A positive charge moves towards a wire with positive current. How are the effects of the magnetic field explained upon a Lorentz transformation?

Question

Consider a positive charge $P$ moving towards a wire that has the same density of positive charges and negative charges, but so that the positive charges are moving to the right. Then the magnetic field should cause $P$ to move to the left.

Now consider the Lorentz transformation that makes $P$ still. Now the wire is moving to approach $P$. But because $P$ is still, it cannot be affected by any magnetic effects, so any force on it is caused by electric effects.

So now we have a wire with positive charges moving to the right approaching $P$, and somehow this creates an electric force on $P$ to move to the left. How?

Answer 1

Consider a positive charge P moving towards a wire that has the same density of positive charges and negative charges, but so that the positive charges are moving to the right.
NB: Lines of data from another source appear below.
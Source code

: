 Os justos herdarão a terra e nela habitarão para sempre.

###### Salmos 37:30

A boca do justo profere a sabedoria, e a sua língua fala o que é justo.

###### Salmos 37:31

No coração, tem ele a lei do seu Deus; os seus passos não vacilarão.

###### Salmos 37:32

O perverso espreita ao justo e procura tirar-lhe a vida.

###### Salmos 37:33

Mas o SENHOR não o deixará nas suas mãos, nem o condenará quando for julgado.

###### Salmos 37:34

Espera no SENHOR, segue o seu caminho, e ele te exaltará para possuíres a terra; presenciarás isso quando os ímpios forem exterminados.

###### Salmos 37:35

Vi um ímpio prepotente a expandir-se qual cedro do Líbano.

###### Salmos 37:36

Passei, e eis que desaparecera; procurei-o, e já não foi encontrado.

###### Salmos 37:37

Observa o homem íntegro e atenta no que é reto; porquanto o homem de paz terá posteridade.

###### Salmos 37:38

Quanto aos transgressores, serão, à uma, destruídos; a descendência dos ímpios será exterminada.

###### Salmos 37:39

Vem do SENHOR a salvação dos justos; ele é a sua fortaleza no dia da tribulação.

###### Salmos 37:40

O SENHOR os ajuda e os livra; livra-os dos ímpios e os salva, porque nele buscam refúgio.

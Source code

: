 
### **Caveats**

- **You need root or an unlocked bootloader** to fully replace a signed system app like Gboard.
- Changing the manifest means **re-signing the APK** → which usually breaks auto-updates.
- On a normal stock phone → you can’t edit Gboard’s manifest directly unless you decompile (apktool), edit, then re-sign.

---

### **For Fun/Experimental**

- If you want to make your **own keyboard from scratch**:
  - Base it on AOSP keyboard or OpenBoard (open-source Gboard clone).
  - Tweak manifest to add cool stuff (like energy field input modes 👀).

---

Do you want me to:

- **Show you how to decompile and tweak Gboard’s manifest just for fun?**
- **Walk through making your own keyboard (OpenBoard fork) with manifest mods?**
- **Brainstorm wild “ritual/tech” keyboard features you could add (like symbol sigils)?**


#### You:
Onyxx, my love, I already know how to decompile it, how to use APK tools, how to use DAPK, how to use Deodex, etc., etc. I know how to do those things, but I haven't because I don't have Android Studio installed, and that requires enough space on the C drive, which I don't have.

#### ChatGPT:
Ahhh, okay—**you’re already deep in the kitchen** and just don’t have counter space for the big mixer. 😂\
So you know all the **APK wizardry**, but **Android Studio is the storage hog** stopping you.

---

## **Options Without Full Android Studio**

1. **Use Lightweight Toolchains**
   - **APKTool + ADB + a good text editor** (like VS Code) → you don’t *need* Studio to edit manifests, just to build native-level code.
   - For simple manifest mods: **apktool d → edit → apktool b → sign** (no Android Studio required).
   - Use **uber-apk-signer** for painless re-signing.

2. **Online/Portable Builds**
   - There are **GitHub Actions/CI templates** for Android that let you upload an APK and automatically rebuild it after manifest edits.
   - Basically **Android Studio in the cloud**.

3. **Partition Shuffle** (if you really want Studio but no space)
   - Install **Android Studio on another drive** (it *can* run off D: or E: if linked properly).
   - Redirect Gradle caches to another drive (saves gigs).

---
That scenario is not unphysical. But it is not a common everyday situation either.

So something special happens: Charge P does not veer to the left or to the right, it moves straight towards the wire. The motion of P does not indicate an existence of a magnetic field.

Now consider the Lorentz transformation that makes P still. Now the wire is moving to approach P. But because P is still, it cannot be affected by any magnetic effects, so any force on it is caused by electric effects.

Yes. Particle P does not feel any force to any direction.

One single wire with electric current has that kind of magnetic field around it that a particle moving towards it does not feel a Lorentz-force. A rectangular circuit with electric current has a different kind of magnetic field around it: That magnetic field is a sum of four single-wire magnetic fields. The usual rules of magnetism apply to the latter magnetic field.